Task material START
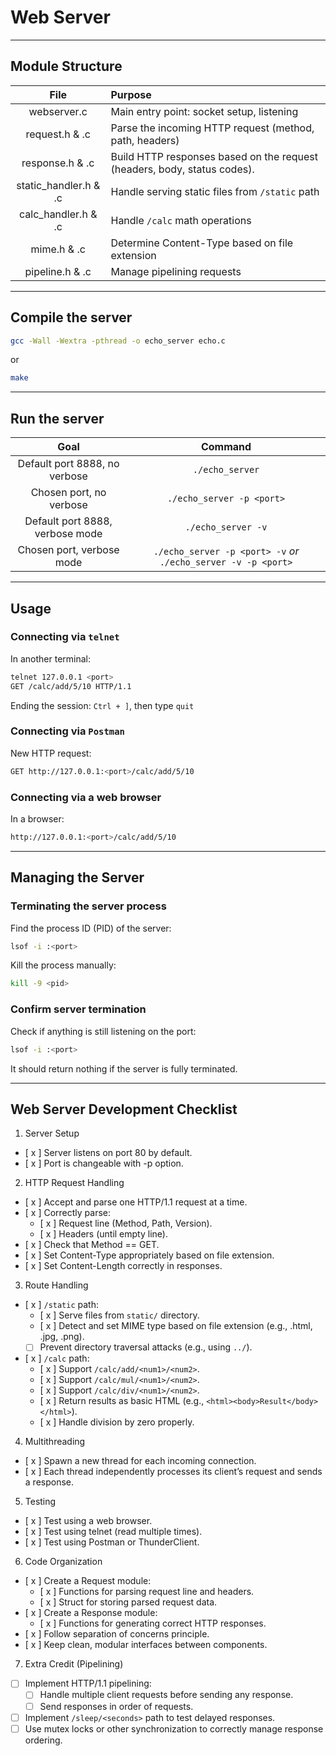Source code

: # Web Server

---

## Module Structure
|         File          | Purpose                                                                  |
| :-------------------: | :----------------------------------------------------------------------- |
|      webserver.c      | Main entry point: socket setup, listening                                |
|    request.h & .c     | Parse the incoming HTTP request (method, path, headers)                  |
|    response.h & .c    | Build HTTP responses based on the request (headers, body, status codes). |
| static_handler.h & .c | Handle serving static files from `/static` path                          |
|  calc_handler.h & .c  | Handle `/calc` math operations                                           |
|      mime.h & .c      | Determine Content-Type based on file extension                           |
|    pipeline.h & .c    | Manage pipelining requests                                               |

---

## Compile the server
```bash
gcc -Wall -Wextra -pthread -o echo_server echo.c
```
or
```bash
make
```

---

## Run the server
|              Goal               |                            Command                             |
| :-----------------------------: | :------------------------------------------------------------: |
|  Default port 8888, no verbose  |                        `./echo_server`                         |
|     Chosen port, no verbose     |                   `./echo_server -p <port>`                    |
| Default port 8888, verbose mode |                       `./echo_server -v`                       |
|    Chosen port, verbose mode    | `./echo_server -p <port> -v` *or* `./echo_server -v -p <port>` |

---

## Usage
### Connecting via `telnet`
In another terminal: 
```bash
telnet 127.0.0.1 <port>
GET /calc/add/5/10 HTTP/1.1
```

Ending the session:
`Ctrl + ]`, then type `quit`

### Connecting via `Postman`
New HTTP request:
```bash
GET http://127.0.0.1:<port>/calc/add/5/10
```

### Connecting via a web browser
In a browser:
```bash 
http://127.0.0.1:<port>/calc/add/5/10
```
---

## Managing the Server
### Terminating the server process
Find the process ID (PID) of the server:
```bash
lsof -i :<port>
```

Kill the process manually:
```bash
kill -9 <pid>
```

### Confirm server termination
Check if anything is still listening on the port:
```bash
lsof -i :<port>
```
It should return nothing if the server is fully terminated.

---

## Web Server Development Checklist
1. Server Setup
- [ x ] Server listens on port 80 by default.  
- [ x ] Port is changeable with -p option.  

2. HTTP Request Handling
- [ x ] Accept and parse one HTTP/1.1 request at a time.  
- [ x ] Correctly parse:  
    - [ x ] Request line (Method, Path, Version).  
    - [ x ] Headers (until empty line).  
- [ x ] Check that Method == GET.  
- [ x ] Set Content-Type appropriately based on file extension.  
- [ x ] Set Content-Length correctly in responses.  

3. Route Handling  
- [ x ] `/static` path:  
    - [ x ] Serve files from `static/` directory.  
    - [ x ] Detect and set MIME type based on file extension (e.g., .html, .jpg, .png).  
    - [ ] Prevent directory traversal attacks (e.g., using `../`).  
- [ x ] `/calc` path:
    - [ x ] Support `/calc/add/<num1>/<num2>`.  
    - [ x ] Support `/calc/mul/<num1>/<num2>`.  
    - [ x ] Support `/calc/div/<num1>/<num2>`.  
    - [ x ] Return results as basic HTML (e.g., `<html><body>Result</body></html>`).  
    - [ x ] Handle division by zero properly.  

4. Multithreading  
- [ x ] Spawn a new thread for each incoming connection.  
- [ x ] Each thread independently processes its client’s request and sends a response.  

5. Testing  
- [ x ] Test using a web browser.  
- [ x ] Test using telnet (read multiple times).  
- [ x ] Test using Postman or ThunderClient.  

6. Code Organization  
- [ x ] Create a Request module:  
    - [ x ] Functions for parsing request line and headers.  
    - [ x ] Struct for storing parsed request data.  
- [ x ] Create a Response module:  
    - [ x ] Functions for generating correct HTTP responses.  
- [ x ] Follow separation of concerns principle.  
- [ x ] Keep clean, modular interfaces between components.  

7. Extra Credit (Pipelining)  
- [ ] Implement HTTP/1.1 pipelining:  
    - [ ] Handle multiple client requests before sending any response.  
    - [ ] Send responses in order of requests.  
- [ ] Implement `/sleep/<seconds>` path to test delayed responses.  
- [ ] Use mutex locks or other synchronization to correctly manage response ordering.
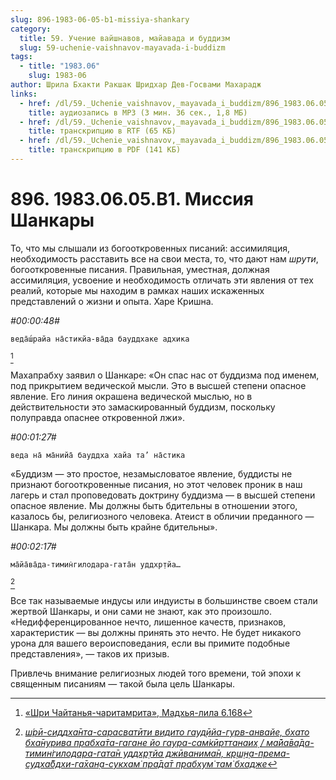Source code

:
 ```yaml
---
slug: 896-1983-06-05-b1-missiya-shankary
category:
  title: 59. Учение вайшнавов, майавада и буддизм
  slug: 59-uchenie-vaishnavov-mayavada-i-buddizm
tags:
  - title: "1983.06"
    slug: 1983-06
author: Шрила Бхакти Ракшак Шридхар Дев-Госвами Махарадж
links:
  - href: /dl/59._Uchenie_vaishnavov,_mayavada_i_buddizm/896_1983.06.05.B1_SridharMj_Missita_Shankary.mp3
    title: аудиозапись в MP3 (3 мин. 36 сек., 1,8 МБ)
  - href: /dl/59._Uchenie_vaishnavov,_mayavada_i_buddizm/896_1983.06.05.B1_SridharMj_Missita_Shankary.rtf
    title: транскрипцию в RTF (65 КБ)
  - href: /dl/59._Uchenie_vaishnavov,_mayavada_i_buddizm/896_1983.06.05.B1_SridharMj_Missita_Shankary.pdf
    title: транскрипцию в PDF (141 КБ)
---
```


# 896. 1983.06.05.B1. Миссия Шанкары

То, что мы слышали из богооткровенных писаний: ассимиляция, необходимость расставить все на свои места, то, что дают нам *шрути*, богооткровенные писания. Правильная, уместная, должная ассимиляция, усвоение и необходимость отличать эти явления от тех реалий, которые мы находим в рамках наших искаженных представлений о жизни и опыта. Харе Кришна.

*#00:00:48#*

    веда̄ш́райа на̄стикйа-ва̄да бауддхаке адхика
[^_ftn1]

Махапрабху заявил о Шанкаре: «Он спас нас от буддизма под именем, под прикрытием ведической мысли. Это в высшей степени опасное явление. Его линия окрашена ведической мыслью, но в действительности это замаскированный буддизм, поскольку полуправда опаснее откровенной лжи».

*#00:01:27#*

    веда на̄ ма̄нийа̄ бауддха хайа та’ на̄стика

«Буддизм — это простое, незамысловатое явление, буддисты не признают богооткровенные писания, но этот человек проник в наш лагерь и стал проповедовать доктрину буддизма — в высшей степени опасное явление. Мы должны быть бдительны в отношении этого, казалось бы, религиозного человека. Атеист в обличии преданного — Шанкара. Мы должны быть крайне бдительны».

*#00:02:17#*

    ма̄йа̄ва̄да-тимин̇гилодара-гата̄н уддхр̣тйа…
[^_ftn2]

Все так называемые индусы или индуисты в большинстве своем стали жертвой Шанкары, и они сами не знают, как это произошло. «Недифференцированное нечто, лишенное качеств, признаков, характеристик — вы должны принять это нечто. Не будет никакого урона для вашего вероисповедания, если вы примите подобные представления», — таков их призыв.

Привлечь внимание религиозных людей того времени, той эпохи к священным писаниям — такой была цель Шанкары.



[^_ftn1]: [«Шри Чайтанья-чаритамрита», Мадхья-лила 6.168](../notes/shri-chajtanya-charitamrita-madhya-lila/shri-chajtanya-charitamrita-madhya-lila-6-168.md)

[^_ftn2]: [*ш́рӣ-сиддха̄нта-сарасватӣти видито гауд̣ӣйа-гурв-анвайе, бхато бха̄нурива прабха̄та-гагане йо гаура-сам̇кӣрттанаих̣ / ма̄йа̄ва̄да-тимин̇гилодара-гата̄н уддхр̣тйа джӣванима̄н, кр̣ш̣н̣а-према-судха̄бдхи-га̄хан̣а-сукхам̇ пра̄да̄т прабхум̇ там̇ бхадже*](../notes/shloka/shrjo-siddhanta-sarasvatjoti-vidito-gaudjoja.md)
Task material END
### What you have to do
Leave out the pictures. Return exactly the lines from the first line of the records to the line bearing "request.h & .c", inclusive.

### Solution to this exercise
Source code

: # Web Server

---

## Module Structure
|         File          | Purpose                                                                  |
| :-------------------: | :----------------------------------------------------------------------- |
|      webserver.c      | Main entry point: socket setup, listening                                |
|    request.h & .c     | Parse the incoming HTTP request (method, path, headers)                  |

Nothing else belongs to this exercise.